This is the mail archive of the
gcc-patches@gcc.gnu.org
mailing list for the EGCS project.
Re: Patch to improve cpplib's C++ support
- To: Jason Merrill <jason@cygnus.com>
- Subject: Re: Patch to improve cpplib's C++ support
- From: Zack Weinberg <zack@rabi.columbia.edu>
- Date: Mon, 12 Jul 1999 22:11:05 -0400
- cc: egcs-patches@egcs.cygnus.com
On 12 Jul 1999 11:39:09 -0700, Jason Merrill wrote:
>>>>>> Zack Weinberg <zack@rabi.columbia.edu> writes:
>
> > On 12 Jul 1999 00:54:06 -0700, Jason Merrill wrote:
> >>>>>>> Zack Weinberg <zack@rabi.columbia.edu> writes:
> >>
> >> > However, I'm working on a revised API to cpplib that is going to behave
> >> > differently in both the affected areas. The big difference is that you
> >> > make one function call and get handed an entire line split up into
> >> > tokens. You then can walk through it at your leisure.
>
> > You don't have to know about this in the front-end unless you want to.
> > Think of it as a buffering mechanism to avoid having to call
> > cpp_get_token for every single token in the program - the overhead is
> > substantial.
>
>So how would the line be split up under your new scheme? It seems like the
>overhead would be caused by the tokenization, not the call itself or
>copying into token_buffer.
That was what I thought initially; then I profiled it...
cpp_get_token is a very large function with an expensive stack frame. Most
of the time it doesn't do much work. If you make it iterate through the big
switch a bunch of times, you amortize the call cost nicely. (I'm not
certain how this interacts with macro expansion yet.)
Also, if you scan an entire line finding all the token boundaries, and
then copy the entire line to a string buffer, it is ~25% faster than copying
as you go - the big thing here is that you halve the number of byte accesses
to main memory, I think.
This architecture should also let me tokenize macros once, at #define time.
Expansion becomes a trivial substitution operation (almost).
From the front end's point of view, the way it'll work is that cpp_get_token
will be a macro that walks down a list of tokens. Each buffer has its own
list. When you run out of tokens on a list, a refill function gets called,
which scans the next chunk of input. It's the same principle as stdio
input buffering.
> > Another thing: white space doesn't generate tokens in the new scheme.

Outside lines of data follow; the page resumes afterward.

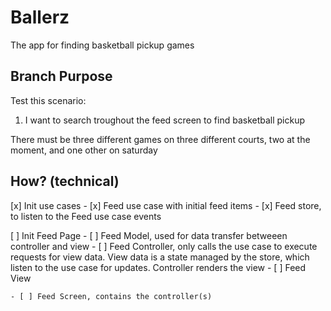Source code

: # Ballerz
The app for finding basketball pickup games

## Branch Purpose
Test this scenario: 
1) I want to search troughout the feed screen to find basketball pickup


There must be three different games on three different courts, two at the moment, and one other on saturday


## How? (technical)

[x] Init use cases
    - [x] Feed use case with initial feed items
    - [x] Feed store, to listen to the Feed use case events
        
[ ] Init Feed Page
    - [ ] Feed Model, used for data transfer betweeen controller and view
    - [ ] Feed Controller, only calls the use case to execute requests for view data. View data is a state managed by the store, which listen to the use case for updates. Controller renders the view
    - [ ] Feed View

    - [ ] Feed Screen, contains the controller(s)


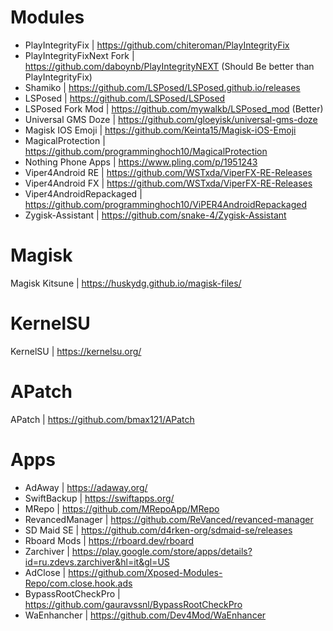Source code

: # Modules 

- PlayIntegrityFix | https://github.com/chiteroman/PlayIntegrityFix
- PlayIntegrityFixNext Fork | https://github.com/daboynb/PlayIntegrityNEXT  (Should Be better than PlayIntegrityFix)
- Shamiko | https://github.com/LSPosed/LSPosed.github.io/releases
- LSPosed | https://github.com/LSPosed/LSPosed
- LSPosed Fork Mod | https://github.com/mywalkb/LSPosed_mod (Better)
- Universal GMS Doze | https://github.com/gloeyisk/universal-gms-doze
- Magisk IOS Emoji | https://github.com/Keinta15/Magisk-iOS-Emoji
- MagicalProtection | https://github.com/programminghoch10/MagicalProtection
- Nothing Phone Apps | https://www.pling.com/p/1951243
- Viper4Android RE | https://github.com/WSTxda/ViperFX-RE-Releases
- Viper4Android FX | https://github.com/WSTxda/ViperFX-RE-Releases
- Viper4AndroidRepackaged | https://github.com/programminghoch10/ViPER4AndroidRepackaged
- Zygisk-Assistant | https://github.com/snake-4/Zygisk-Assistant

# Magisk 

Magisk Kitsune | https://huskydg.github.io/magisk-files/

# KernelSU 

KernelSU | https://kernelsu.org/

# APatch 

APatch | https://github.com/bmax121/APatch 

# Apps

- AdAway | https://adaway.org/
- SwiftBackup | https://swiftapps.org/
- MRepo | https://github.com/MRepoApp/MRepo
- RevancedManager | https://github.com/ReVanced/revanced-manager
- SD Maid SE | https://github.com/d4rken-org/sdmaid-se/releases 
- Rboard Mods | https://rboard.dev/rboard
- Zarchiver | https://play.google.com/store/apps/details?id=ru.zdevs.zarchiver&hl=it&gl=US
- AdClose | https://github.com/Xposed-Modules-Repo/com.close.hook.ads
- BypassRootCheckPro | https://github.com/gauravssnl/BypassRootCheckPro
- WaEnhancher | https://github.com/Dev4Mod/WaEnhancer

> > Is that likely to cause problems?
>
>Nope, sounds good. Will that apply to newlines, too?
Newline still gets a token all to itself, but a series of lines that are
effectively blank (whitespace, comments, and directives that don't produce
output) will get just one token for the whole thing.

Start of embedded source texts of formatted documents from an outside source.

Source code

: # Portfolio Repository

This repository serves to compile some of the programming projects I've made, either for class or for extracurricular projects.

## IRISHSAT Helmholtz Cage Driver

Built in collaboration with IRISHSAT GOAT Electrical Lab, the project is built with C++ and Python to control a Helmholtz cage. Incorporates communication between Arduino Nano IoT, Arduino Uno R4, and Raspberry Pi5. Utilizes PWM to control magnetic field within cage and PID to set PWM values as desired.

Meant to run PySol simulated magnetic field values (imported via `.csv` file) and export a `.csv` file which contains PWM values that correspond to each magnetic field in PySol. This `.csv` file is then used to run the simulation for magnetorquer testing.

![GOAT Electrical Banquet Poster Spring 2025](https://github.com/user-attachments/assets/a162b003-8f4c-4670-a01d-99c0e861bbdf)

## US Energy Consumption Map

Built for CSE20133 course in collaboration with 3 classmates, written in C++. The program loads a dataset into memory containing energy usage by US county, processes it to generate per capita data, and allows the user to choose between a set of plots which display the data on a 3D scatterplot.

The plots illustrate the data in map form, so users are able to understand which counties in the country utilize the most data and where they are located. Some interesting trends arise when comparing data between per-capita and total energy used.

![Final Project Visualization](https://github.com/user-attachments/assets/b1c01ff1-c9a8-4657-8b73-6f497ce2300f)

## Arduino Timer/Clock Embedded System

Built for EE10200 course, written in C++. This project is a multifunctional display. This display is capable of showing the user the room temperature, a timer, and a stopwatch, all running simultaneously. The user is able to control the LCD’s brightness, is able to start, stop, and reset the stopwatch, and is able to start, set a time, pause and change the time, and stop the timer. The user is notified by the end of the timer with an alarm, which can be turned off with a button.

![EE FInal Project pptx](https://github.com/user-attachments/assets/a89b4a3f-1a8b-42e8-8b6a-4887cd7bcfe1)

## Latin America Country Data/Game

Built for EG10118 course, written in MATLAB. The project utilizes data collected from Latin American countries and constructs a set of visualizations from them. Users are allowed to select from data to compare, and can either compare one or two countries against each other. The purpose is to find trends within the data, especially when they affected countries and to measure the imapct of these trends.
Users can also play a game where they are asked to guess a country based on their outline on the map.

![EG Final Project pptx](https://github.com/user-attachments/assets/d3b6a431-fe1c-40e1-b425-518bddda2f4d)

> >> > As for redirected_input_p, the plan is to make caller pop the buffer all
> >> > the time (except for macro buffers).
> >>
> >> Huh? Why should the frontend handle #includes?
>
> > Given that you need the ability to pop the buffer yourself sometimes, I
> > think it's cleaner to ask you to do it all the time. Compare "if you
> > get a POP token, call cpp_pop_buffer before calling cpp_get_token again"

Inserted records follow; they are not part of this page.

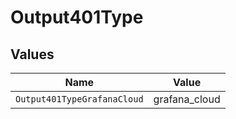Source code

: # Output401Type


## Values

| Name                        | Value                       |
| --------------------------- | --------------------------- |
| `Output401TypeGrafanaCloud` | grafana_cloud               |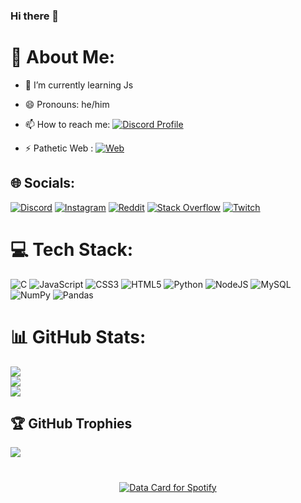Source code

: ### Hi there 👋

<!--
Here are some ideas to get you started:

- 🔭 I’m currently working on ...
- 👯 I’m looking to collaborate on ...
- 🤔 I’m looking for help with ...
- 💬 Ask me about ...
-->


# 💫 About Me:

- 🌱 I’m currently learning Js
  
- 😄 Pronouns: he/him
  
- 📫 How to reach me: [![Discord Profile](https://img.shields.io/badge/Discord-7289DA?style=for-the-badge&logo=discord&logoColor=white)](https://discord.com/users/672314069654700052)
  
- ⚡ Pathetic Web : [![Web](https://img.shields.io/badge/website-000000?style=for-the-badge&logo=About.me&logoColor=white)](https://tanuj-bisht.github.io/TANUJ/) 


## 🌐 Socials:
[![Discord](https://img.shields.io/badge/Discord-%237289DA.svg?logo=discord&logoColor=white)](https://discord.gg/https://discord.gg/jBSjjJKGZM) [![Instagram](https://img.shields.io/badge/Instagram-%23E4405F.svg?logo=Instagram&logoColor=white)](https://instagram.com/tanuj._.bisht) [![Reddit](https://img.shields.io/badge/Reddit-%23FF4500.svg?logo=Reddit&logoColor=white)](https://reddit.com/user/TANUJ_BISHT) [![Stack Overflow](https://img.shields.io/badge/-Stackoverflow-FE7A16?logo=stack-overflow&logoColor=white)](https://stackoverflow.com/users/TANUJ_BISHT) [![Twitch](https://img.shields.io/badge/Twitch-%239146FF.svg?logo=Twitch&logoColor=white)](https://twitch.tv/tanuj_bisht) 

# 💻 Tech Stack:
![C](https://img.shields.io/badge/c-%2300599C.svg?style=plastic&logo=c&logoColor=white) ![JavaScript](https://img.shields.io/badge/javascript-%23323330.svg?style=plastic&logo=javascript&logoColor=%23F7DF1E) ![CSS3](https://img.shields.io/badge/css3-%231572B6.svg?style=plastic&logo=css3&logoColor=white) ![HTML5](https://img.shields.io/badge/html5-%23E34F26.svg?style=plastic&logo=html5&logoColor=white) ![Python](https://img.shields.io/badge/python-3670A0?style=plastic&logo=python&logoColor=ffdd54) ![NodeJS](https://img.shields.io/badge/node.js-6DA55F?style=plastic&logo=node.js&logoColor=white) <!-- ![GODOT](https://img.shields.io/badge/godot-3582bb.svg?style=plastic&logo=godot-engine&logoColor=white) -->![MySQL](https://img.shields.io/badge/mysql-%2300f.svg?style=plastic&logo=mysql&logoColor=white) ![NumPy](https://img.shields.io/badge/numpy-%23013243.svg?style=plastic&logo=numpy&logoColor=white) ![Pandas](https://img.shields.io/badge/pandas-%23150458.svg?style=plastic&logo=pandas&logoColor=white)
# 📊 GitHub Stats:
![](https://github-readme-stats.vercel.app/api?username=TANUJ-BISHT&theme=nightowl&hide_border=true&include_all_commits=true&count_private=true)<br/>
![](https://github-readme-streak-stats.herokuapp.com/?user=TANUJ-BISHT&theme=nightowl&hide_border=true)<br/>
![](https://github-readme-stats.vercel.app/api/top-langs/?username=TANUJ-BISHT&theme=nightowl&hide_border=true&include_all_commits=true&count_private=true&layout=compact)

## 🏆 GitHub Trophies
![](https://github-profile-trophy.vercel.app/?username=TANUJ-BISHT&theme=juicyfresh&no-frame=false&no-bg=false&margin-w=4)

#
<p align="center">
  <a href="https://data-card-for-spotify.herokuapp.com/card?user_id=31q64lqg7qaidmlgqt5todt2hk6u">
    <img src="https://data-card-for-spotify.herokuapp.com/api/card?user_id=31q64lqg7qaidmlgqt5todt2hk6u" alt="Data Card for Spotify">
  </a>
</p>
<!--
#
### ✍️ Random Dev Quote
![](https://quotes-github-readme.vercel.app/api?type=horizontal&theme=radical)
<!--
#
### 🔝 Top Contributed Repo
![](https://github-contributor-stats.vercel.app/api?username=TANUJ-BISHT&limit=5&theme=dracula&combine_all_yearly_contributions=true)
<!--
---
[![](https://visitcount.itsvg.in/api?id=TANUJ-BISHT&icon=2&color=6)](https://visitcount.itsvg.in)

> > to "if you get a POP token, you may or may not be expected to call
> > cpp_pop_buffer, depending on a magic flag whose name doesn't sound like
> > it has to do with buffer popping".
>
>Ihe flag can certainly be renamed, and the patch returns EOF at the end of
>an artificial buffer, not POP. It could be changed to return something
>unique, if that seems appropriate. It just seems to me that the frontend
>should see the same series of tokens whether it's reading from the original
>sources or from preprocessed output.
It doesn't do that now; you get a POP token at the end of every included
file when reading the original source, and not when rereading .i files. The
front ends ignore POP tokens now, so it doesn't matter. I could make it so
that you never saw a POP unless you asked for one for a specific buffer,
using ->redirected_input_p or a similar mechanism. Would that be
preferable?
What cpplib does when fed an already-preprocessed file is a separate issue,
and it's perhaps the number one reason why I don't recommend people use
--enable-c-cpplib right now. It runs the entire preprocessor over again.
This is dead wrong - you can write programs whose meaning will change
depending on whether they were preprocessed separately.
zw